Nachisan Shrine Mandala
The Nachisan Shrine Mandala in Kumano Nachi Taisha Grand Shrine’s Treasure Hall was painted roughly five centuries ago, and depicts the shrine and its surroundings. More than thirty copies of the mandala are known to survive, but the one in the Treasure Hall is particularly well-preserved and has been designated a Cultural Property of Wakayama Prefecture.
Doctrine and Cosmology
The concept of the mandala arrived in Japan with esoteric Buddhism. The word “mandala” was originally used to describe relatively abstract graphic representations of Buddhist doctrine and cosmology. However, over the centuries, it also came to be applied to concrete images of major shrines and temples used to extend the reach of these religious institutions and maintain their influence over time. These images developed into pilgrimage mandalas showing pilgrims traveling through the depicted sites. They served as visual “travel guides” as well as an exposition of doctrine. Some devotees even used them to take “virtual pilgrimages.”

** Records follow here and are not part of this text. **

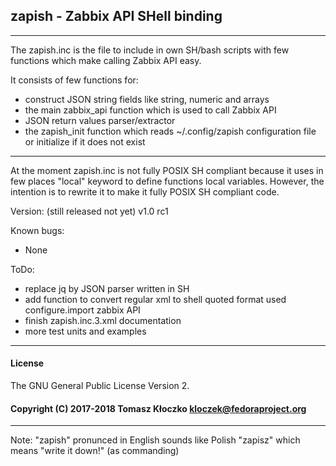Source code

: ## zapish - Zabbix API SHell binding
-----------------------------------

The zapish.inc is the file to include in own SH/bash scripts with few functions which make calling Zabbix API easy.

It consists of few functions for:
* construct JSON string fields like string, numeric and arrays
* the main zabbix_api function which is used to call Zabbix API
* JSON return values parser/extractor
* the zapish_init function which reads ~/.config/zapish configuration file or initialize if it does not exist

---
At the moment zapish.inc is not fully POSIX SH compliant because it uses in few places "local" keyword to define functions local variables. However, the
intention is to rewrite it to make it fully POSIX SH compliant code.
       
Version: (still released not yet) v1.0 rc1

Known bugs:
* None

ToDo:
* replace jq by JSON parser written in SH
* add function to convert regular xml to shell quoted format used configure.import zabbix API
* finish zapish.inc.3.xml documentation
* more test units and examples

------------------------------------
#### License ##
The GNU General Public License Version 2.

#### Copyright (C) 2017-2018 Tomasz Kłoczko <kloczek@fedoraproject.org>

------------------------------------
Note: "zapish" pronunced in English sounds like Polish "zapisz" which means "write it down!" (as commanding)
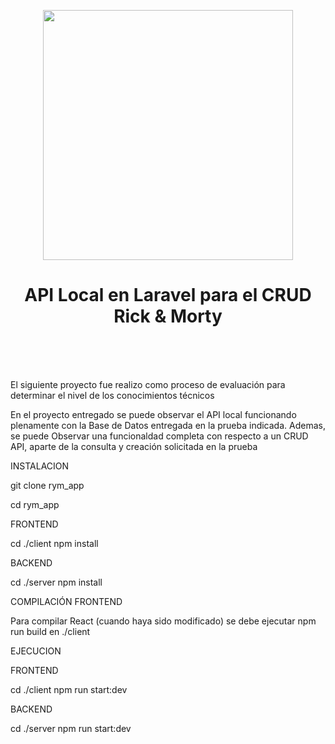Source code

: <p align="center"><a href="https://laravel.com" target="_blank"><img src="https://raw.githubusercontent.com/laravel/art/master/logo-lockup/5%20SVG/2%20CMYK/1%20Full%20Color/laravel-logolockup-cmyk-red.svg" width="400"></a></p>

 <h1 align='center'>API Local en Laravel para el CRUD Rick & Morty</h1>
<br>
<br>
<br>
<p>El siguiente proyecto fue realizo como proceso de evaluación para determinar el nivel de los conocimientos técnicos</p>

<p>En el proyecto entregado se puede observar el API local funcionando plenamente con la Base de Datos entregada en la prueba indicada. Ademas, se puede Observar una funcionaldad completa con respecto a un CRUD API, aparte de la consulta y creación solicitada en la prueba</p>

INSTALACION


git clone rym_app


cd rym_app



FRONTEND

cd ./client
npm install




BACKEND

cd ./server
npm install




COMPILACIÓN FRONTEND

Para compilar React (cuando haya sido modificado) se debe ejecutar npm run build en ./client


EJECUCION



FRONTEND

cd ./client
npm run start:dev




BACKEND

cd ./server
npm run start:dev

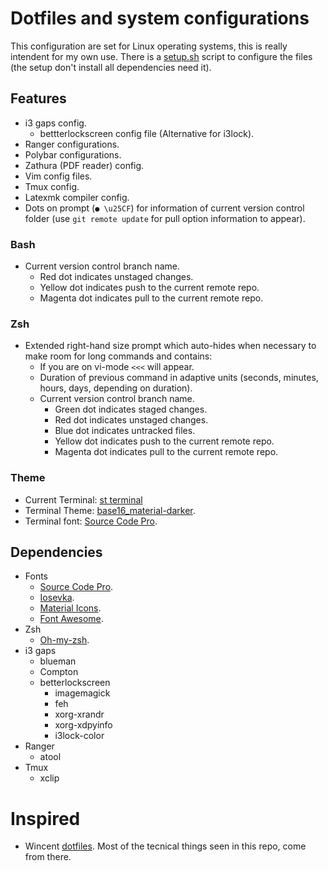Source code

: # Dotfiles and system configurations

This configuration are set for Linux operating systems, this is really intendent for my own use.  There is a [setup.sh](https://github.com/fredo0522/Dotfiles/blob/master/setup.sh) script to configure the files (the setup don't install all dependencies need it).

## Features
* i3 gaps config.
    * bettterlockscreen config file (Alternative for i3lock).
* Ranger configurations.
* Polybar configurations.
* Zathura (PDF reader) config.
* Vim config files.
* Tmux config.
* Latexmk compiler config.
* Dots on prompt (`● \u25CF`) for information of current version control folder (use `git remote update` for pull option information to appear).

### Bash
* Current version control branch name.
    * Red dot indicates unstaged changes.
    * Yellow dot indicates push to the current remote repo.
    * Magenta dot indicates pull to the current remote repo.

### Zsh
* Extended right-hand size prompt which auto-hides when necessary to make room for long commands and contains:
    * If you are on vi-mode `<<<` will appear.
    * Duration of previous command in adaptive units (seconds, minutes, hours, days, depending on duration).
    * Current version control branch name.
        * Green dot indicates staged changes.
        * Red dot indicates unstaged changes.
        * Blue dot indicates untracked files.
        * Yellow dot indicates push to the current remote repo.
        * Magenta dot indicates pull to the current remote repo.

### Theme
* Current Terminal: [st terminal](https://st.suckless.org/)
* Terminal Theme: [base16_material-darker](https://github.com/chriskempson/base16-shell).
* Terminal font: [Source Code Pro](https://github.com/adobe-fonts/source-code-pro).

## Dependencies
* Fonts
    * [Source Code Pro](https://github.com/adobe-fonts/source-code-pro).
    * [Iosevka](https://github.com/be5invis/Iosevka/tree/master).
    * [Material Icons](https://github.com/google/material-design-icons).
    * [Font Awesome](https://fontawesome.com/).
* Zsh
    * [Oh-my-zsh](https://github.com/robbyrussell/oh-my-zsh).
* i3 gaps
    * blueman
    * Compton
    * betterlockscreen
        * imagemagick
        * feh
        * xorg-xrandr
        * xorg-xdpyinfo
        * i3lock-color
* Ranger
    * atool
* Tmux
    * xclip

# Inspired
* Wincent [dotfiles](https://github.com/wincent/wincent). Most of the tecnical things seen in this repo, come from there.

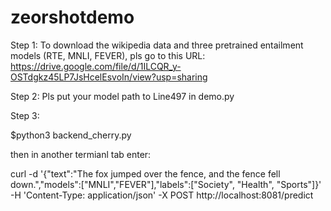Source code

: # zeorshotdemo

Step 1: To download the wikipedia data and three pretrained entailment models (RTE, MNLI, FEVER), pls go to this URL: https://drive.google.com/file/d/1ILCQR_y-OSTdgkz45LP7JsHcelEsvoIn/view?usp=sharing

Step 2: Pls put your model path to Line497 in demo.py 

Step 3: 

$python3 backend_cherry.py

then in another termianl tab enter:

curl -d '{"text":"The fox jumped over the fence, and the fence fell down.","models":["MNLI","FEVER"],"labels":["Society", "Health", "Sports"]}' -H 'Content-Type: application/json' -X POST http://localhost:8081/predict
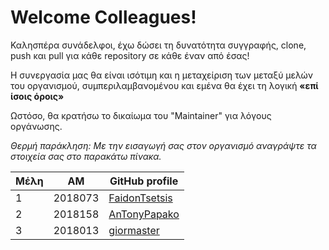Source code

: 
# Welcome Colleagues!
Καλησπέρα συνάδελφοι, έχω δώσει τη δυνατότητα συγγραφής, clone, push και pull για κάθε repository σε κάθε έναν από έσας! 

Η συνεργασία μας θα είναι ισότιμη και η μεταχείριση των μεταξύ μελών του οργανισμού, συμπεριλαμβανομένου και εμένα θα έχει τη λογική **«επί ίσοις όροις»**

Ωστόσο, θα κρατήσω το δικαίωμα του "Maintainer" για λόγους οργάνωσης.

*Θερμή παράκληση: Με την εισαγωγή σας στον οργανισμό αναγράψτε τα στοιχεία σας στο παρακάτω πίνακα.*

| Μέλη | ΑΜ | GitHub profile |
| -- | -- | -- |
| 1 | 2018073 | [FaidonTsetsis](https://github.com/FaidonTsetsis) |
| 2 | 2018158 | [AnTonyPapako](https://github.com/AnTonyPapako) |
| 3 | 2018013 | [giormaster](https://github.com/giormaster) |

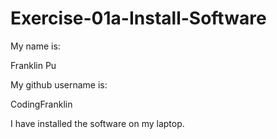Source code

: # Exercise-01a-Install-Software
My name is:

Franklin Pu

My github username is:

CodingFranklin

I have installed the software on my laptop.

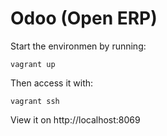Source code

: # Odoo (Open ERP)

Start the environmen by running:

	vagrant up

Then access it with:

	vagrant ssh

View it on http://localhost:8069
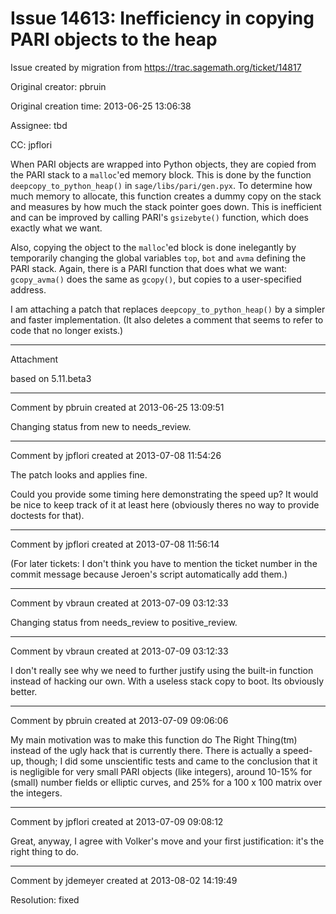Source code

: # Issue 14613: Inefficiency in copying PARI objects to the heap

Issue created by migration from https://trac.sagemath.org/ticket/14817

Original creator: pbruin

Original creation time: 2013-06-25 13:06:38

Assignee: tbd

CC:  jpflori

When PARI objects are wrapped into Python objects, they are copied from the PARI stack to a `malloc`'ed memory block.  This is done by the function `deepcopy_to_python_heap()` in `sage/libs/pari/gen.pyx`.  To determine how much memory to allocate, this function creates a dummy copy on the stack and measures by how much the stack pointer goes down.  This is inefficient and can be improved by calling PARI's `gsizebyte()` function, which does exactly what we want.

Also, copying the object to the `malloc`'ed block is done inelegantly by temporarily changing the global variables `top`, `bot` and `avma` defining the PARI stack.  Again, there is a PARI function that does what we want: `gcopy_avma()` does the same as `gcopy()`, but copies to a user-specified address.

I am attaching a patch that replaces `deepcopy_to_python_heap()` by a simpler and faster implementation.  (It also deletes a comment that seems to refer to code that no longer exists.)


---

Attachment

based on 5.11.beta3


---

Comment by pbruin created at 2013-06-25 13:09:51

Changing status from new to needs_review.


---

Comment by jpflori created at 2013-07-08 11:54:26

The patch looks and applies fine.

Could you provide some timing here demonstrating the speed up?
It would be nice to keep track of it at least here (obviously theres no way to provide doctests for that).


---

Comment by jpflori created at 2013-07-08 11:56:14

(For later tickets: I don't think you have to mention the ticket number in the commit message because Jeroen's script automatically add them.)


---

Comment by vbraun created at 2013-07-09 03:12:33

Changing status from needs_review to positive_review.


---

Comment by vbraun created at 2013-07-09 03:12:33

I don't really see why we need to further justify using the built-in function instead of hacking our own. With a useless stack copy to boot. Its obviously better.


---

Comment by pbruin created at 2013-07-09 09:06:06

My main motivation was to make this function do The Right Thing(tm) instead of the ugly hack that is currently there.  There is actually a speed-up, though; I did some unscientific tests and came to the conclusion that it is negligible for very small PARI objects (like integers), around 10-15% for (small) number fields or elliptic curves, and 25% for a 100 x 100 matrix over the integers.


---

Comment by jpflori created at 2013-07-09 09:08:12

Great, anyway, I agree with Volker's move and your first justification: it's the right thing to do.


---

Comment by jdemeyer created at 2013-08-02 14:19:49

Resolution: fixed

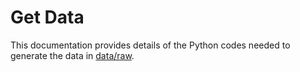 # Get Data

This documentation provides details of the Python codes needed to generate the data in [data/raw](data/raw).
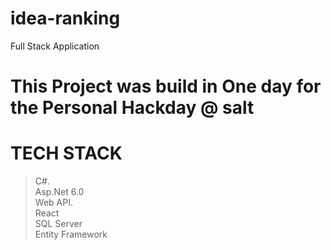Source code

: # idea-ranking
Full Stack Application

# This Project was build in One day for the Personal Hackday @ salt

# TECH STACK
  > C#.  <br />
  > Asp.Net 6.0  <br />
  > Web API.  <br />
  > React  <br />
  > SQL Server  <br />
  > Entity Framework  <br />
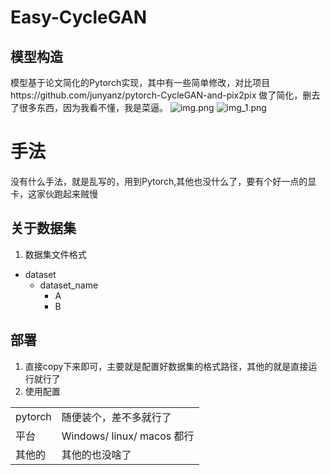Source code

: # Easy-CycleGAN
## 模型构造
模型基于论文简化的Pytorch实现，其中有一些简单修改，对比项目https://github.com/junyanz/pytorch-CycleGAN-and-pix2pix 
做了简化，删去了很多东西，因为我看不懂，我是菜逼。
![img.png](img.png)
![img_1.png](img_1.png)
# 手法
没有什么手法，就是乱写的，用到Pytorch,其他也没什么了，要有个好一点的显卡，这家伙跑起来贼慢
## 关于数据集
1. 数据集文件格式
- dataset
  - dataset_name 
    - A
    - B
## 部署
1. 直接copy下来即可，主要就是配置好数据集的格式路径，其他的就是直接运行就行了
2. 使用配置  
<table>
    <tr>
        <td>pytorch</td> 
        <td>随便装个，差不多就行了</td> 
   </tr>
    <tr>
  		<td>平台</td> 
        <td>Windows/ linux/ macos 都行</td> 
    </tr>
    <tr>
        <td>其他的</td> 
        <td>其他的也没啥了</td> 
    </tr>
</table>
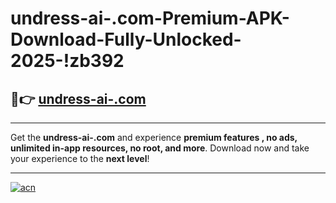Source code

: # undress-ai-.com-Premium-APK-Download-Fully-Unlocked-2025-!zb392

## 🚀👉 [undress-ai-.com](https://mnyv99.esa.edu.pl?title=undress-ai-.com&ref=zb392)

---

Get the **undress-ai-.com** and experience **premium features , no ads, unlimited in-app resources, no root, and more**. Download now and take your experience to the **next level**!

---

[![acn](https://i.imgur.com/s9jy2pZ.png)](https://mnyv99.esa.edu.pl?title=undress-ai-.com&ref=zb392)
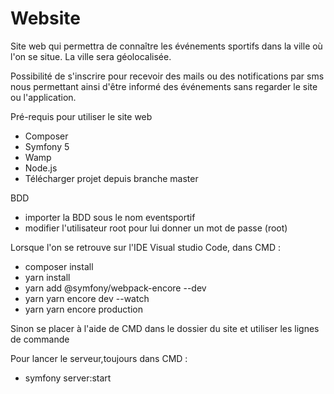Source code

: # Website

Site web qui permettra de connaître les événements sportifs dans la ville où l'on se situe. 
La ville sera géolocalisée.

Possibilité de s'inscrire pour recevoir des mails ou des notifications par sms nous permettant ainsi d'être informé des événements sans regarder le site ou l'application.


Pré-requis pour utiliser le site web

- Composer
- Symfony 5
- Wamp
- Node.js
- Télécharger projet depuis branche master

BDD
- importer la BDD sous le nom eventsportif
- modifier l'utilisateur root pour lui donner un mot de passe (root)

Lorsque l'on se retrouve sur l'IDE Visual studio Code, dans CMD :

- composer install
- yarn install
- yarn add @symfony/webpack-encore --dev
- yarn yarn encore dev --watch
- yarn yarn encore production

Sinon se placer à l'aide de CMD dans le dossier du site et utiliser les lignes de commande

Pour lancer le serveur,toujours dans CMD : 
- symfony server:start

The Nachisan Shrine Mandala is one of the earliest examples of the pilgrimage mandala genre. Kumano bikuni (nuns) carried copies of the mandala across Japan, unrolling them in public spaces to use as visual aids when preaching the Kumano faith. The mandala showed people what they could expect when they made the pilgrimage.
Sacred Structures
At the top and center of the painting are five sanctuary buildings (honden) in a row (although the fifth is slightly set back), with a longer sixth sanctuary called the Hasshaden (“sanctuary of eight shrines”) to the left. The current sanctuary buildings are arranged in essentially the same L-shaped layout. Note the crows in front of the buildings. These hint at the Yatagarasu (three-legged crow), which figures heavily in Kumano legend.
Structurally, the mandala can be analyzed in many ways. Amida-ji Temple and the moon at the upper left clearly contrast with Nachi Waterfall and the sun at the upper right. These form a horizontal opposition of yin and yang, or death and life. Others see a “yin axis” associated with the afterlife stretching diagonally from top left to bottom right, where a monk is seen preparing to depart Fudarakusan-ji Temple by boat. He is setting out on the “crossing to Fudaraku,” a self-martyrdom ritual.
Lead Characters
The same pair of white-clad pilgrims are depicted at many places in the mandala, showing their progress through the sacred site. This technique of portraying multiple moments on the same landscape was common in traditional Japanese art, and was often used in picture-scrolls illustrating travel.
Significantly, one pilgrim is male and the other female, signaling that the Kumano faith did not discriminate on the basis of gender. The openness of the faith is also shown by the diversity of the visitors: nobles and commoners, mountain ascetics and traveling merchants, dengaku dancers, and a monk carrying a biwa (lute) on his back. All were, and are, welcome at Kumano.
Many of the human figures depicted in the Nachisan Shrine Mandala are specific individuals, both historical and fictional. These include the following:
1: Mongaku was a Buddhist ascetic and former samurai who sat under Nachi Waterfall for 21 days in winter reciting the mantra of the deity Fudo Myo-o. This was his way of atoning for a murder he had committed that led him to renounce worldly things and become a traveling monk. Mongaku also plays a pivotal role in the epic Tale of the Heike, urging Minamoto no Yoritomo (1147–1199), the first of the Kamakura shoguns, to rebel against the powerful Taira clan. The austerities he performed under a waterfall at Kumano were a popular subject in traditional art.
2 and 3: Kongara and Seitaka were attendants of Fudo Myo-o who prevented Mongaku from freezing to death so that he could complete his austerities.
4: Izumi Shikibu (974–1034) was one of Japan’s greatest classical poets. She made the pilgrimage to Kumano in the early eleventh century. It is said that she began menstruating just before she reached the end of her pilgrimage, and wrote a mournful poem in the belief that menstruation would make her ritually impure and unable to worship at the shrine. That night, a visitation from the deities of Kumano reassured her this was not the case. The story was often told to emphasize the radical openness of Kumano as a place of pilgrimage.
5: Retired Emperor Go-Shirakawa (1127–1192) made 32 pilgrimages to Kumano between 1160 and 1191. This helped cement the popularity of the pilgrimage among aristocrats and warriors. Some scholars have argued the depicted figure may be either of the retired emperors Kazan (968–1008) or Go-Toba (1180–1239) instead, or even a nonspecific “retired emperor” figure.